▶ **What you should do**:
Without the pictures, give the records again exactly as they appear.

□ □ □ □ □ □ □

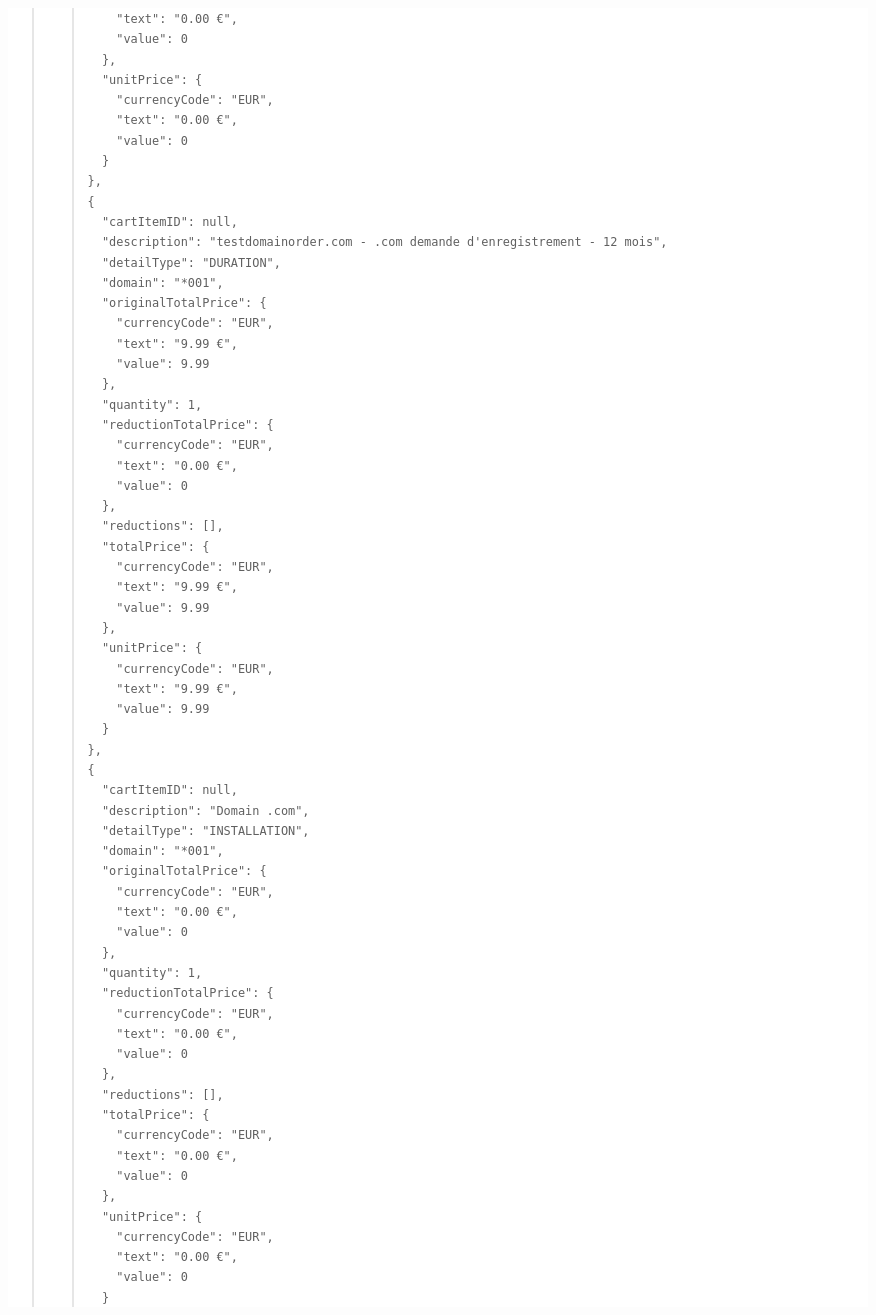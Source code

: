 >>         "text": "0.00 €",
>>         "value": 0
>>       },
>>       "unitPrice": {
>>         "currencyCode": "EUR",
>>         "text": "0.00 €",
>>         "value": 0
>>       }
>>     },
>>     {
>>       "cartItemID": null,
>>       "description": "testdomainorder.com - .com demande d'enregistrement - 12 mois",
>>       "detailType": "DURATION",
>>       "domain": "*001",
>>       "originalTotalPrice": {
>>         "currencyCode": "EUR",
>>         "text": "9.99 €",
>>         "value": 9.99
>>       },
>>       "quantity": 1,
>>       "reductionTotalPrice": {
>>         "currencyCode": "EUR",
>>         "text": "0.00 €",
>>         "value": 0
>>       },
>>       "reductions": [],
>>       "totalPrice": {
>>         "currencyCode": "EUR",
>>         "text": "9.99 €",
>>         "value": 9.99
>>       },
>>       "unitPrice": {
>>         "currencyCode": "EUR",
>>         "text": "9.99 €",
>>         "value": 9.99
>>       }
>>     },
>>     {
>>       "cartItemID": null,
>>       "description": "Domain .com",
>>       "detailType": "INSTALLATION",
>>       "domain": "*001",
>>       "originalTotalPrice": {
>>         "currencyCode": "EUR",
>>         "text": "0.00 €",
>>         "value": 0
>>       },
>>       "quantity": 1,
>>       "reductionTotalPrice": {
>>         "currencyCode": "EUR",
>>         "text": "0.00 €",
>>         "value": 0
>>       },
>>       "reductions": [],
>>       "totalPrice": {
>>         "currencyCode": "EUR",
>>         "text": "0.00 €",
>>         "value": 0
>>       },
>>       "unitPrice": {
>>         "currencyCode": "EUR",
>>         "text": "0.00 €",
>>         "value": 0
>>       }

□ □ □ □ □ □ □

▶ **Completed task**:
Source code

: >>         "text": "0.00 €",
>>         "value": 0
>>       },
>>       "unitPrice": {
>>         "currencyCode": "EUR",
>>         "text": "0.00 €",
>>         "value": 0
>>       }
>>     },
>>     {
>>       "cartItemID": null,
>>       "description": "testdomainorder.com - .com demande d'enregistrement - 12 mois",
>>       "detailType": "DURATION",
>>       "domain": "*001",
>>       "originalTotalPrice": {
>>         "currencyCode": "EUR",
>>         "text": "9.99 €",
>>         "value": 9.99
>>       },
>>       "quantity": 1,
>>       "reductionTotalPrice": {
>>         "currencyCode": "EUR",
>>         "text": "0.00 €",
>>         "value": 0
>>       },
>>       "reductions": [],
>>       "totalPrice": {
>>         "currencyCode": "EUR",
>>         "text": "9.99 €",
>>         "value": 9.99
>>       },
>>       "unitPrice": {
>>         "currencyCode": "EUR",
>>         "text": "9.99 €",
>>         "value": 9.99
>>       }
>>     },
>>     {
>>       "cartItemID": null,
>>       "description": "Domain .com",
>>       "detailType": "INSTALLATION",
>>       "domain": "*001",
>>       "originalTotalPrice": {
>>         "currencyCode": "EUR",
>>         "text": "0.00 €",
>>         "value": 0
>>       },
>>       "quantity": 1,
>>       "reductionTotalPrice": {
>>         "currencyCode": "EUR",
>>         "text": "0.00 €",
>>         "value": 0
>>       },
>>       "reductions": [],
>>       "totalPrice": {
>>         "currencyCode": "EUR",
>>         "text": "0.00 €",
>>         "value": 0
>>       },
>>       "unitPrice": {
>>         "currencyCode": "EUR",
>>         "text": "0.00 €",
>>         "value": 0
>>       }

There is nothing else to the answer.